I felt great the entire time. I wasn't getting tired, 10 seconds was plenty of rest, and I wasn't getting slower (neither was I getting faster) as time went by. I can't say I was thinking about chest up and good strokes, but I'm hoping that if I think about it all during the gym workouts, I won't have to think about it at all while I'm racing—I'll just do it right and well. Ginny mentioned this morning that they are considering putting together a Masters' Swim Meet for the adult swimmers at the local Ys. How cool would that be!
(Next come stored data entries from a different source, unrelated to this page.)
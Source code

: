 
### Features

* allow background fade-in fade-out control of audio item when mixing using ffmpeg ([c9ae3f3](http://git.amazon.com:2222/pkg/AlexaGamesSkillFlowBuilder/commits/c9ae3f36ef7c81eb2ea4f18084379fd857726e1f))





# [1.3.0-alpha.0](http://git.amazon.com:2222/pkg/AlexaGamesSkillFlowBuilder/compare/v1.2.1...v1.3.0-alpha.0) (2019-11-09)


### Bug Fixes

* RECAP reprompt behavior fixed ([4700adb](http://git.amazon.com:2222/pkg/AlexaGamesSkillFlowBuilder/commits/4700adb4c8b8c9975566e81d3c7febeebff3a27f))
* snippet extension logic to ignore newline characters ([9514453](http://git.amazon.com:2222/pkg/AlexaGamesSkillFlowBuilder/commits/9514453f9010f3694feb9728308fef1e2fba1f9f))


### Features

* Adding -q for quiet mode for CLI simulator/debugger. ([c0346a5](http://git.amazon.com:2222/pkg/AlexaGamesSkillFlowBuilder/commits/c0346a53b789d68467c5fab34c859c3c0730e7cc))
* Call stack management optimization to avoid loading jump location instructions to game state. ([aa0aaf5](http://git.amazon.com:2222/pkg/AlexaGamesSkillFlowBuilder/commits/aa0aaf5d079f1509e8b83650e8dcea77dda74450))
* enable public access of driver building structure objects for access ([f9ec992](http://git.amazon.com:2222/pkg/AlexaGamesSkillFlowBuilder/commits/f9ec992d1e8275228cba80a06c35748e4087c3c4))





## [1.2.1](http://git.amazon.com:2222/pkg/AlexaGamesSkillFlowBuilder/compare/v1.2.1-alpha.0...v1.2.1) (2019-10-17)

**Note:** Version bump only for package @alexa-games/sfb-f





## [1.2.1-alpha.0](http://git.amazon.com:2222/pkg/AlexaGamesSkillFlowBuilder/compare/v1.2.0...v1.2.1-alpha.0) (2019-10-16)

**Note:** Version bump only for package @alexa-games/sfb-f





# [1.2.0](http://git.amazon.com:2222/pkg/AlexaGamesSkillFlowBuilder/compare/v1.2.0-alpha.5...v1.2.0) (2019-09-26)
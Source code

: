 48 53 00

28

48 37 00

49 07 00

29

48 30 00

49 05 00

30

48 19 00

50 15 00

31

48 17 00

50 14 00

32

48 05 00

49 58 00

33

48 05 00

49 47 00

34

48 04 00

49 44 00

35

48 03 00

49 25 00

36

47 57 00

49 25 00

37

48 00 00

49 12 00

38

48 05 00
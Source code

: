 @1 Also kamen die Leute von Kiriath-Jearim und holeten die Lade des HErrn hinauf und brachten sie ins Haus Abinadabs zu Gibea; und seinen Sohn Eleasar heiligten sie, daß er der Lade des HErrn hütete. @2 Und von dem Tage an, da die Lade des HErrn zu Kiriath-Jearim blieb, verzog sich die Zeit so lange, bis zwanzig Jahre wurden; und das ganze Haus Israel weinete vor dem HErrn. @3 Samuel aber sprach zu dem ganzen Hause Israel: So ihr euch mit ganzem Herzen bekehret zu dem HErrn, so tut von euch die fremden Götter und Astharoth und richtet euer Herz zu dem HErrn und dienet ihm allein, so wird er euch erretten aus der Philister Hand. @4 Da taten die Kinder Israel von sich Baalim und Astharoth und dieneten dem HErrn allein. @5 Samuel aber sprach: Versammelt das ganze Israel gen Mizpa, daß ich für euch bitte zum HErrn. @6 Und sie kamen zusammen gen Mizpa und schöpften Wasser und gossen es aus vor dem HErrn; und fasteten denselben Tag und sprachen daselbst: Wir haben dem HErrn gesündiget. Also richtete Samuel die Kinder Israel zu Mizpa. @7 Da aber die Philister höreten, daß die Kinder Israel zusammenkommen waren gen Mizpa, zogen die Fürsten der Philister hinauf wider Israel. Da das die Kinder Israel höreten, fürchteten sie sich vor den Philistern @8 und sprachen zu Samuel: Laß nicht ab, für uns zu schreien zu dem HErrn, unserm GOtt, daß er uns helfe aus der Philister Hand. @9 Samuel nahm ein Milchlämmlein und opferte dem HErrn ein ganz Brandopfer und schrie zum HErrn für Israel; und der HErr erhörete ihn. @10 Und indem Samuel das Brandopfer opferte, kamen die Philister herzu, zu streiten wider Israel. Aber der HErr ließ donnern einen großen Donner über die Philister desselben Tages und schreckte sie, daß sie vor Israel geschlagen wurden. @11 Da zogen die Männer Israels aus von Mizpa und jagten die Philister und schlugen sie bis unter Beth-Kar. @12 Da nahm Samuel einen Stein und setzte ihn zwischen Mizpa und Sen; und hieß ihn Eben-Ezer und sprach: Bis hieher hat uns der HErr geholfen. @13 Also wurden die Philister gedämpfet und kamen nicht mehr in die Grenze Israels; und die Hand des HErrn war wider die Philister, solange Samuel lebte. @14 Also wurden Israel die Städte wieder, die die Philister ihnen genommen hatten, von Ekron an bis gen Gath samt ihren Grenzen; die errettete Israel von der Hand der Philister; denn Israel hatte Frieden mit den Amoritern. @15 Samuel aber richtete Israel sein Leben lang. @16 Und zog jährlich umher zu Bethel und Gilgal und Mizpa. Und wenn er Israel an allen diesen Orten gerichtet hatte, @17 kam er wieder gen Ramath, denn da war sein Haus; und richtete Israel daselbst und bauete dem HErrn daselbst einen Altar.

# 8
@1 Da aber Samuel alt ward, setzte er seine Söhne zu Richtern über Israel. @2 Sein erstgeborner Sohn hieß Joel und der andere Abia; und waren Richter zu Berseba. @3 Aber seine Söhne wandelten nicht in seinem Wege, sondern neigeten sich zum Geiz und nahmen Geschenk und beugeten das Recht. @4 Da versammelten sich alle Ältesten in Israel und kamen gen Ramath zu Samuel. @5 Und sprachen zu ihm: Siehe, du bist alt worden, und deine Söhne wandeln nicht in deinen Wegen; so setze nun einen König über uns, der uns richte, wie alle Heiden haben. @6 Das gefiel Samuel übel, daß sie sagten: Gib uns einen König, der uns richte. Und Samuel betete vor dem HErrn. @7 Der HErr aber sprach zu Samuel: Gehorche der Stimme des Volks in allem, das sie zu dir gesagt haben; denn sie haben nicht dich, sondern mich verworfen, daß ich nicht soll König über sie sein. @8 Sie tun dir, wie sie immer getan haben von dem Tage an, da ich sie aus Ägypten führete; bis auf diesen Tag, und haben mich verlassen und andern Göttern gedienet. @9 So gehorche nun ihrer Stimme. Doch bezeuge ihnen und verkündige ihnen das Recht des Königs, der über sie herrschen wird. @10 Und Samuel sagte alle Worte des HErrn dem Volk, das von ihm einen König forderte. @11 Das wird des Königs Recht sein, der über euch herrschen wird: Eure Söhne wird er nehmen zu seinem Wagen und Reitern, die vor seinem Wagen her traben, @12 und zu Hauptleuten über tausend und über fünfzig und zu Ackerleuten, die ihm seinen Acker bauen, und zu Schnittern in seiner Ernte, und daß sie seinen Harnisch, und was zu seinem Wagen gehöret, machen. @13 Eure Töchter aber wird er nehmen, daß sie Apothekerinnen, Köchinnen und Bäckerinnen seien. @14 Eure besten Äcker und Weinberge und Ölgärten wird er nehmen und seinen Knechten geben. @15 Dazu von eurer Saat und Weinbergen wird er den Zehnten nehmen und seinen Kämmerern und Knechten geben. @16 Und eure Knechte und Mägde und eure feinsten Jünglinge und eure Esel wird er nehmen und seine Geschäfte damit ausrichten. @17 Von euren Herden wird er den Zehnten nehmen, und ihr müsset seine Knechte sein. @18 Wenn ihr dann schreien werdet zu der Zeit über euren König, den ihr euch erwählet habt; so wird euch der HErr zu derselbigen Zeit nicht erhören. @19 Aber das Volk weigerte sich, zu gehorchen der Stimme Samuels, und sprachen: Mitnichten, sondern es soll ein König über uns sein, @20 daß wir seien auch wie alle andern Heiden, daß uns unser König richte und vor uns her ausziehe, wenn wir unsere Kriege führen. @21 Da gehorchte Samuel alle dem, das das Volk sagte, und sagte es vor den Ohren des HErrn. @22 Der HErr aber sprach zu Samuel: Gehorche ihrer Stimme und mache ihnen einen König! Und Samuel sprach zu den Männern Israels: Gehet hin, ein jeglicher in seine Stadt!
It's a good thing the swim was good, because the afternoon  workout was anything but. 100 altitude drops:
  • Scapular pull up
  • Glute ham
  • Wall squat
  • 1-leg squat (skipped)
  • Bench press w/30-lb bar, then 2–3 min break
  • Bench press w/20-lb bar
I skipped the 1-leg squat because I just couldn't do it. I did about 6 on one leg, stopped, started again, stopped, went into the hallway (I was at the CSY) to try to collect myself and refocus Will asked later if I was going out to sulk—hardly!), started again, and then quit. The bench press was extremely hard, even with only 20 lb. I might have been able to do only about 15 at a time, but I was determined to finish.

When I got home I went over to talk to Will. This is going to happen frequently and I needed him to know that. When I was doing just 3 days a week, I could do it and, if I wasn't doing well, just do it again the next day and do it right. But if we're working out every day, I can't save a workout for the next day because I can't do it that day. I don't know if he really understood/understands, but maybe.